Exploring the ways in which social status becomes property highlights “new” property doctrine. For example, it has always irritated me that while most major property law textbooks offer substantive treatment of the Taking Clause of Fifth Amendment of the U.S. Constitution, the Thirteenth Amendment is usually ignored. The Thirteenth Amendment, though, is an ideal vehicle to explore how group identity can acquire property status in two ways. First, the Thirteenth Amendment eliminates the “group identity” of slaves and indentured servants. Indeed, if we link the actions of the Thirteenth Amendment to Joseph Singer’s recent work in titles of nobility, we can see how the Constitution may expand property rights by removing certain types of social status. For example, by eliminating the social caste of “nobles,” our Constitution created a society radically different than that in England, in which significant inequities persisted in land ownership because it was tied so closely to social status. Second, we can teach how citizenship is often intertwined with both property rights and racialized definitions of group identity, by connecting the Thirteenth Amendment to the subsequent passage of the Civil Rights Act of 1866, which allowed enslaved persons the ability to “to inherit, purchase, lease, sell, hold, and convey real and personal property, and to full and equal benefit of all laws and proceedings for the security of person and property, as is enjoyed by white citizens.”

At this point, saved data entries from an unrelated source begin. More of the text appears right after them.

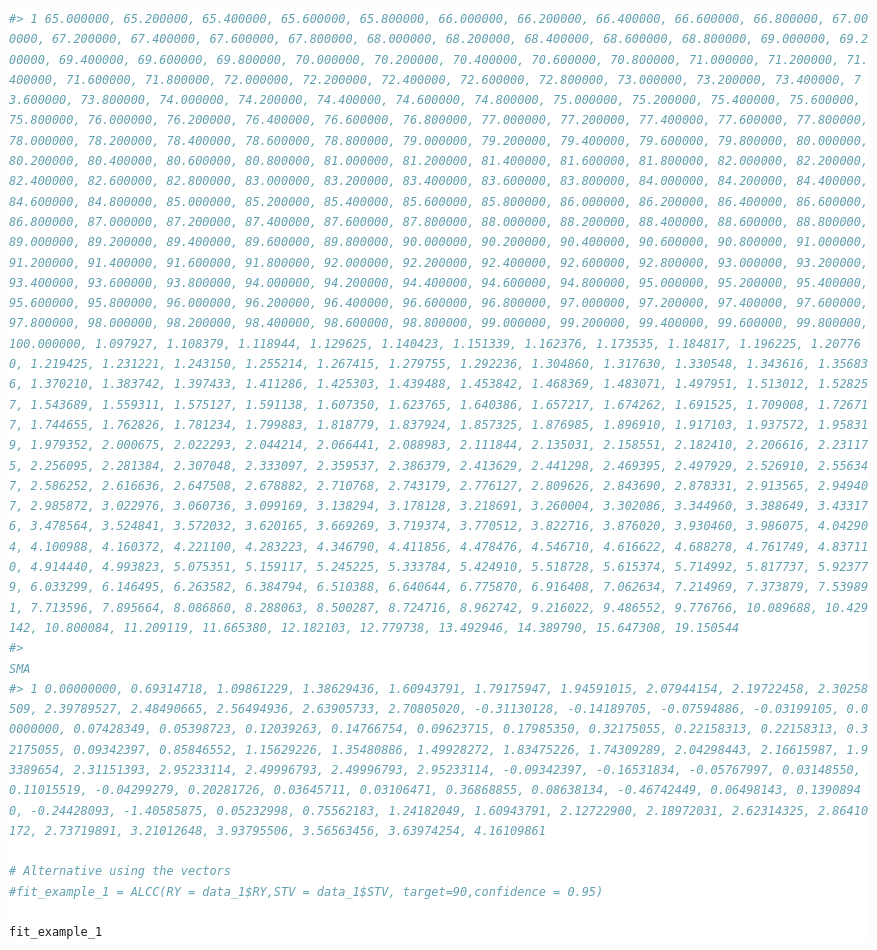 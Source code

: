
 ``` r
#> 1 65.000000, 65.200000, 65.400000, 65.600000, 65.800000, 66.000000, 66.200000, 66.400000, 66.600000, 66.800000, 67.000000, 67.200000, 67.400000, 67.600000, 67.800000, 68.000000, 68.200000, 68.400000, 68.600000, 68.800000, 69.000000, 69.200000, 69.400000, 69.600000, 69.800000, 70.000000, 70.200000, 70.400000, 70.600000, 70.800000, 71.000000, 71.200000, 71.400000, 71.600000, 71.800000, 72.000000, 72.200000, 72.400000, 72.600000, 72.800000, 73.000000, 73.200000, 73.400000, 73.600000, 73.800000, 74.000000, 74.200000, 74.400000, 74.600000, 74.800000, 75.000000, 75.200000, 75.400000, 75.600000, 75.800000, 76.000000, 76.200000, 76.400000, 76.600000, 76.800000, 77.000000, 77.200000, 77.400000, 77.600000, 77.800000, 78.000000, 78.200000, 78.400000, 78.600000, 78.800000, 79.000000, 79.200000, 79.400000, 79.600000, 79.800000, 80.000000, 80.200000, 80.400000, 80.600000, 80.800000, 81.000000, 81.200000, 81.400000, 81.600000, 81.800000, 82.000000, 82.200000, 82.400000, 82.600000, 82.800000, 83.000000, 83.200000, 83.400000, 83.600000, 83.800000, 84.000000, 84.200000, 84.400000, 84.600000, 84.800000, 85.000000, 85.200000, 85.400000, 85.600000, 85.800000, 86.000000, 86.200000, 86.400000, 86.600000, 86.800000, 87.000000, 87.200000, 87.400000, 87.600000, 87.800000, 88.000000, 88.200000, 88.400000, 88.600000, 88.800000, 89.000000, 89.200000, 89.400000, 89.600000, 89.800000, 90.000000, 90.200000, 90.400000, 90.600000, 90.800000, 91.000000, 91.200000, 91.400000, 91.600000, 91.800000, 92.000000, 92.200000, 92.400000, 92.600000, 92.800000, 93.000000, 93.200000, 93.400000, 93.600000, 93.800000, 94.000000, 94.200000, 94.400000, 94.600000, 94.800000, 95.000000, 95.200000, 95.400000, 95.600000, 95.800000, 96.000000, 96.200000, 96.400000, 96.600000, 96.800000, 97.000000, 97.200000, 97.400000, 97.600000, 97.800000, 98.000000, 98.200000, 98.400000, 98.600000, 98.800000, 99.000000, 99.200000, 99.400000, 99.600000, 99.800000, 100.000000, 1.097927, 1.108379, 1.118944, 1.129625, 1.140423, 1.151339, 1.162376, 1.173535, 1.184817, 1.196225, 1.207760, 1.219425, 1.231221, 1.243150, 1.255214, 1.267415, 1.279755, 1.292236, 1.304860, 1.317630, 1.330548, 1.343616, 1.356836, 1.370210, 1.383742, 1.397433, 1.411286, 1.425303, 1.439488, 1.453842, 1.468369, 1.483071, 1.497951, 1.513012, 1.528257, 1.543689, 1.559311, 1.575127, 1.591138, 1.607350, 1.623765, 1.640386, 1.657217, 1.674262, 1.691525, 1.709008, 1.726717, 1.744655, 1.762826, 1.781234, 1.799883, 1.818779, 1.837924, 1.857325, 1.876985, 1.896910, 1.917103, 1.937572, 1.958319, 1.979352, 2.000675, 2.022293, 2.044214, 2.066441, 2.088983, 2.111844, 2.135031, 2.158551, 2.182410, 2.206616, 2.231175, 2.256095, 2.281384, 2.307048, 2.333097, 2.359537, 2.386379, 2.413629, 2.441298, 2.469395, 2.497929, 2.526910, 2.556347, 2.586252, 2.616636, 2.647508, 2.678882, 2.710768, 2.743179, 2.776127, 2.809626, 2.843690, 2.878331, 2.913565, 2.949407, 2.985872, 3.022976, 3.060736, 3.099169, 3.138294, 3.178128, 3.218691, 3.260004, 3.302086, 3.344960, 3.388649, 3.433176, 3.478564, 3.524841, 3.572032, 3.620165, 3.669269, 3.719374, 3.770512, 3.822716, 3.876020, 3.930460, 3.986075, 4.042904, 4.100988, 4.160372, 4.221100, 4.283223, 4.346790, 4.411856, 4.478476, 4.546710, 4.616622, 4.688278, 4.761749, 4.837110, 4.914440, 4.993823, 5.075351, 5.159117, 5.245225, 5.333784, 5.424910, 5.518728, 5.615374, 5.714992, 5.817737, 5.923779, 6.033299, 6.146495, 6.263582, 6.384794, 6.510388, 6.640644, 6.775870, 6.916408, 7.062634, 7.214969, 7.373879, 7.539891, 7.713596, 7.895664, 8.086860, 8.288063, 8.500287, 8.724716, 8.962742, 9.216022, 9.486552, 9.776766, 10.089688, 10.429142, 10.800084, 11.209119, 11.665380, 12.182103, 12.779738, 13.492946, 14.389790, 15.647308, 19.150544
#>                                                                                                                                                                                                                                                                                                                                                                                                                                                                                                                                                                                                                                                                                                                                                                                                                                                                                                                                             SMA
#> 1 0.00000000, 0.69314718, 1.09861229, 1.38629436, 1.60943791, 1.79175947, 1.94591015, 2.07944154, 2.19722458, 2.30258509, 2.39789527, 2.48490665, 2.56494936, 2.63905733, 2.70805020, -0.31130128, -0.14189705, -0.07594886, -0.03199105, 0.00000000, 0.07428349, 0.05398723, 0.12039263, 0.14766754, 0.09623715, 0.17985350, 0.32175055, 0.22158313, 0.22158313, 0.32175055, 0.09342397, 0.85846552, 1.15629226, 1.35480886, 1.49928272, 1.83475226, 1.74309289, 2.04298443, 2.16615987, 1.93389654, 2.31151393, 2.95233114, 2.49996793, 2.49996793, 2.95233114, -0.09342397, -0.16531834, -0.05767997, 0.03148550, 0.11015519, -0.04299279, 0.20281726, 0.03645711, 0.03106471, 0.36868855, 0.08638134, -0.46742449, 0.06498143, 0.13908940, -0.24428093, -1.40585875, 0.05232998, 0.75562183, 1.24182049, 1.60943791, 2.12722900, 2.18972031, 2.62314325, 2.86410172, 2.73719891, 3.21012648, 3.93795506, 3.56563456, 3.63974254, 4.16109861

# Alternative using the vectors
#fit_example_1 = ALCC(RY = data_1$RY,STV = data_1$STV, target=90,confidence = 0.95)

fit_example_1
```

The exclusion of the 13th Amendment from most conversations about property law is telling. As most political philosophers understand our constitutional property tradition, liberty—the ability to live a life that is free governmental intrusion—is central to our constitutional property tradition. This is the why the government cannot place soldiers in your home or why the government must compensate you when it “takes” your property. However, the 13th Amendment suggests that constitutional property systems are also directed towards “equality” that that is the removal of property-like statuses that permit domination of one party over another.  The removal of the status of a slave and all of the “badge and incidents” of slave, coupled with the granting of “civil rights” such as the ability to be a property owner is an important element of freedom. Here, I point to the experience of Japanese Americans before World War II.  One of the reasons why Japanese-Americans were uniquely subordinated—that is interned—during the World War II was that even before the war, states such as California, Oregon, and Washington prohibited immigrant Japanese-Americans from owning property. In many ways, the erasure as property ownership for Japanese-Americans proceeded the erasure of citizenship for Japanese-American through the internment camps.